SAVUNMA: davalı … cevap dilekçesinde özetle: 17/06/2011 tarihinde davaya konu şirket yönetiminden azledildiğini, şirketin diğer yöneticileri tarafından şirkette işlem yapılmasının engellediğini, bu durumdan mağdur olduğunu, yetkili olduğu dönemde hiçbir usulsüzlüğün yapılmadığını, davacıyı tanımadığını ve herhangi bir ödeme almadığını beyan etmiştir.
Müflis … Ltd. Şti. Bakırköy …. İcra Müdürlüğü … İflas sayılı dosya iflas idaresi adına Av. … tarafından sunulan cevap dilekçesinde özetle; müflis şirket … İnşaat ile ilgili olarak Bakırköy …. Asliye Ticaret Mahkemesi’nin …. Esas sayılı dosyasından 24.03.2021 tarihi itibarı ile iflasına karar verildiğini; Bakırköy …. İcra Müdürlüğünün … iflas sayılı dosyadan da tasfiye işlemlerinin devam ettiğini, iflas kararının kesinleşmediğini, ikinci alacaklılar toplantısının yapılamadığını, müflis şirket ile davacı arasında gerçekleştirilen sözleşme geçersiz olduğundan davacı taleplerinin reddinin gerektiğini, müflis şirketin, taşınmazın geç tesliminde herhangi bir kusuru bulunmadığını beyan ederek davanın reddini savunmuştur.
DELİLLERİN DEĞERLENDİRİLMESİ VE GEREKÇE:
Dava, davalıların Tasfiye Halinde … Sanayi Limited Şirketi’nin (“…”) yönetim yetkili müdürleri sıfatıyla gerçekleştirmiş olduğu hukuka aykırı işlemler nedeniyle uğranılan maddi ve manevi zararın tahsili taleplerinden ibarettir.

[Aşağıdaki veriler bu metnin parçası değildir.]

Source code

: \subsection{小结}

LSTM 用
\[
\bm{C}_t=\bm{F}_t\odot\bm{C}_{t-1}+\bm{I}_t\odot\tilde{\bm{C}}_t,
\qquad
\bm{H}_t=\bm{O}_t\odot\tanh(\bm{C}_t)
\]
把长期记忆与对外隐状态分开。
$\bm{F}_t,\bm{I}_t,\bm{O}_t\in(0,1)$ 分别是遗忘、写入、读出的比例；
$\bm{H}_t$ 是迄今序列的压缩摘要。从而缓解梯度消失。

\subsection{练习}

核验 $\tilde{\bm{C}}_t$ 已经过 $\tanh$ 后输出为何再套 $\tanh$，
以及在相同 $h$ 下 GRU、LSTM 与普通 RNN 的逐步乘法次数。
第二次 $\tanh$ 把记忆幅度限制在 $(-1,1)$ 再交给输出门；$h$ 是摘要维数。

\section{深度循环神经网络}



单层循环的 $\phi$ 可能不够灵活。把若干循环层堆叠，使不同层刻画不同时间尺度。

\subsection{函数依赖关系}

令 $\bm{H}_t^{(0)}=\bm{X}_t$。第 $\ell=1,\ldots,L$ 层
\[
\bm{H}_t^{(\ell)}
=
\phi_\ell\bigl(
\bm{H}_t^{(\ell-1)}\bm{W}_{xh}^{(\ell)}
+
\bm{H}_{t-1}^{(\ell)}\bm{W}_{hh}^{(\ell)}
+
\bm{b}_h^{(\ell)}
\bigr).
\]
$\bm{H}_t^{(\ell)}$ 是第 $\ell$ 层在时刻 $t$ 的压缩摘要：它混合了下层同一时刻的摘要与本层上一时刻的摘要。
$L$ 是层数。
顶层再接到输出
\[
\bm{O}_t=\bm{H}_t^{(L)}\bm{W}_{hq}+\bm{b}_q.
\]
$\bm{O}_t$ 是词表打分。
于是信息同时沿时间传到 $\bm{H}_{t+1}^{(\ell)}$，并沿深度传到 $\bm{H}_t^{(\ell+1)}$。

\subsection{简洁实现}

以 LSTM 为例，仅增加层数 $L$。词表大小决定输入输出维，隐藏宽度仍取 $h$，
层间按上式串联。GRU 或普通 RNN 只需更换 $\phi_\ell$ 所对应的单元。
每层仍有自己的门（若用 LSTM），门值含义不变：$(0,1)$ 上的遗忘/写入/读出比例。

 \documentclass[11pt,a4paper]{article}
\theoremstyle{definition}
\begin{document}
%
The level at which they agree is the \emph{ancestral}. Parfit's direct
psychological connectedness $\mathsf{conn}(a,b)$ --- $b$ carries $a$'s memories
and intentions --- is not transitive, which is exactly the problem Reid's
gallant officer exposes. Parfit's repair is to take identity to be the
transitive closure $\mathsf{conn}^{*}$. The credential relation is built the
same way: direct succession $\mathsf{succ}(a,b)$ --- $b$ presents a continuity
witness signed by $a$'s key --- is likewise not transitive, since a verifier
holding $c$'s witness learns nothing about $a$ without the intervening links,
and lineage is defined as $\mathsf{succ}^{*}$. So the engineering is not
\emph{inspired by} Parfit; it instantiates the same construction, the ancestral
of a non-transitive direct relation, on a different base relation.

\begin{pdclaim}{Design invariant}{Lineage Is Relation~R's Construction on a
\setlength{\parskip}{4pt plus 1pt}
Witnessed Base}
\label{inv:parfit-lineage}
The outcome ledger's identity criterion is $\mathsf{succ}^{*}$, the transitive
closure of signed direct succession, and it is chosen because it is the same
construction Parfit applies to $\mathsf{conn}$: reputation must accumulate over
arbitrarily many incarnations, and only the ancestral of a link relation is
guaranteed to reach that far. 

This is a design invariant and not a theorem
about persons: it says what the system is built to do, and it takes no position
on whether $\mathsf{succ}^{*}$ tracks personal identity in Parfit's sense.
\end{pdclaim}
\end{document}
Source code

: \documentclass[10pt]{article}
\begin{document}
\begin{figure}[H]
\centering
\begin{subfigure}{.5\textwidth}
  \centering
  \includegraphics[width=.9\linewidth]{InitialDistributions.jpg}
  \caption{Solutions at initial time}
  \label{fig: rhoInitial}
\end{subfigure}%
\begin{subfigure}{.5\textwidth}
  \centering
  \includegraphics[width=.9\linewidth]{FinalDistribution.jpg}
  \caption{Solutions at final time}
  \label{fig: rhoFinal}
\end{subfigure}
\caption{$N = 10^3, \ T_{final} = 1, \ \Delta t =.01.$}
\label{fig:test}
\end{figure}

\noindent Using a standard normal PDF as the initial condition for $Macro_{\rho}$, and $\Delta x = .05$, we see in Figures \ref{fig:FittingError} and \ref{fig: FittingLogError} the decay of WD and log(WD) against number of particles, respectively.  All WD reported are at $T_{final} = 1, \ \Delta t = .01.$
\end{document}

Taraflar arasındaki uyuşmazlığın halli için teknik inceleme yapılması gerektiğinden dosyanın bilirkişiye tevdine dair 23/06/2022 tarihli celsede ara karar kurulmuş ve bilirkişi ücretinin davacı tarafça yatırılması için ihtaratlı kesin süre verilmiştir.
İddia veya savunmanın haklılığı, bu olay ve hukuki işlemlerin varlığının ispatlanmasına bağlıdır.
İspat hakkı, Anayasa’nın 36. maddesinde bir temel hak olarak garanti altına alınmıştır. Anayasal dayanağı olan ispat hakkını, usûl hukukunda taraflar, kanunda belirtilen süre ve usûle uygun olarak kullanırlar. Bu hak yalnızca kanunla sınırlanabilir.
İddia ve savunmaya dayanak gösterilen ve mahkemenin karar vermesinde etkili olacak olgulardan hangisinin kim tarafından ispat edileceği hususuna ise ispat yükü denir.
İspat yükü üzerine düşen taraf ispat etmesi gereken hususu ispat edemediği durumda ispatsızlık durumu söz konusu olacaktır. Hâkim bir husus ispatsız kalmış olsa dahi medeni yargılamada karar vermek durumundadır. TMK 6. Maddesinde, “Kanunda aksine bir hüküm bulunmadıkça, taraflardan her biri, hakkını dayandırdığı olguları ispatla yükümlüdür.”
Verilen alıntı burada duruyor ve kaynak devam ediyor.